== PROBLEM TO SOLVE ==
Below are the records; locate each line with the word "save" and copy it.

Source texts of formatted documents
>>>>>

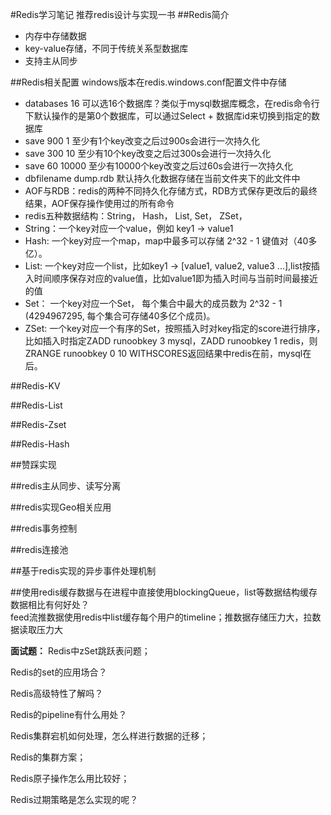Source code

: #Redis学习笔记
推荐redis设计与实现一书
##Redis简介 
* 内存中存储数据  
* key-value存储，不同于传统关系型数据库  
* 支持主从同步

##Redis相关配置
windows版本在redis.windows.conf配置文件中存储
* databases 16 可以选16个数据库？类似于mysql数据库概念，在redis命令行下默认操作的是第0个数据库，可以通过Select + 数据库id来切换到指定的数据库
* save 900 1 至少有1个key改变之后过900s会进行一次持久化
* save 300 10 至少有10个key改变之后过300s会进行一次持久化
* save 60 10000 至少有10000个key改变之后过60s会进行一次持久化
* dbfilename dump.rdb 默认持久化数据存储在当前文件夹下的此文件中
* AOF与RDB：redis的两种不同持久化存储方式，RDB方式保存更改后的最终结果，AOF保存操作使用过的所有命令
* redis五种数据结构：String， Hash， List, Set， ZSet， 
* String：一个key对应一个value，例如 key1 -> value1 
* Hash: 一个key对应一个map，map中最多可以存储 2^32 - 1 键值对（40多亿）。  
* List: 一个key对应一个list，比如key1 -> [value1, value2, value3 ...],list按插入时间顺序保存对应的value值，比如value1即为插入时间与当前时间最接近的值
* Set： 一个key对应一个Set， 每个集合中最大的成员数为 2^32 - 1 (4294967295, 每个集合可存储40多亿个成员)。
* ZSet: 一个key对应一个有序的Set，按照插入时对key指定的score进行排序，比如插入时指定ZADD runoobkey 3 mysql，ZADD runoobkey 1 redis，则ZRANGE runoobkey 0 10 WITHSCORES返回结果中redis在前，mysql在后。    
  
##Redis-KV

##Redis-List

##Redis-Zset

##Redis-Hash

##赞踩实现

##redis主从同步、读写分离

##redis实现Geo相关应用

##redis事务控制

##redis连接池

##基于redis实现的异步事件处理机制

##使用redis缓存数据与在进程中直接使用blockingQueue，list等数据结构缓存数据相比有何好处？  
feed流推数据使用redis中list缓存每个用户的timeline；推数据存储压力大，拉数据读取压力大

**面试题：**
Redis中zSet跳跃表问题；

Redis的set的应用场合？

Redis高级特性了解吗？

Redis的pipeline有什么用处？

Redis集群宕机如何处理，怎么样进行数据的迁移；

Redis的集群方案；

Redis原子操作怎么用比较好；

Redis过期策略是怎么实现的呢？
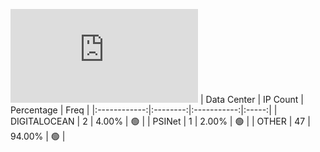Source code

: ![Diagramm](https://github.com/obajay/StateSync-snapshots/blob/main/Projects/C4E/1/README.md)
| Data Center | IP Count | Percentage | Freq |
|:------------:|:--------:|:-----------:|:-----:|
| DIGITALOCEAN | 2 | 4.00% | 🟢 |
| PSINet | 1 | 2.00% | 🟢 |
| OTHER | 47 | 94.00% | 🟢 |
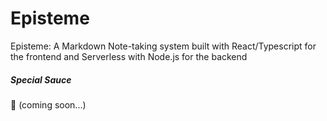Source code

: # Episteme

Episteme: A Markdown Note-taking system built with React/Typescript for the frontend and Serverless with Node.js for the backend

##### Special Sauce
🤖 (coming soon...)
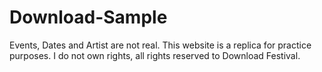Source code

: # Download-Sample
Events, Dates and Artist are not real. This website is a replica for practice purposes. I do not own rights, all rights reserved to Download Festival.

<<<<<

== RESPONSE BELOW ==
* save 900 1 至少有1个key改变之后过900s会进行一次持久化
* save 300 10 至少有10个key改变之后过300s会进行一次持久化
* save 60 10000 至少有10000个key改变之后过60s会进行一次持久化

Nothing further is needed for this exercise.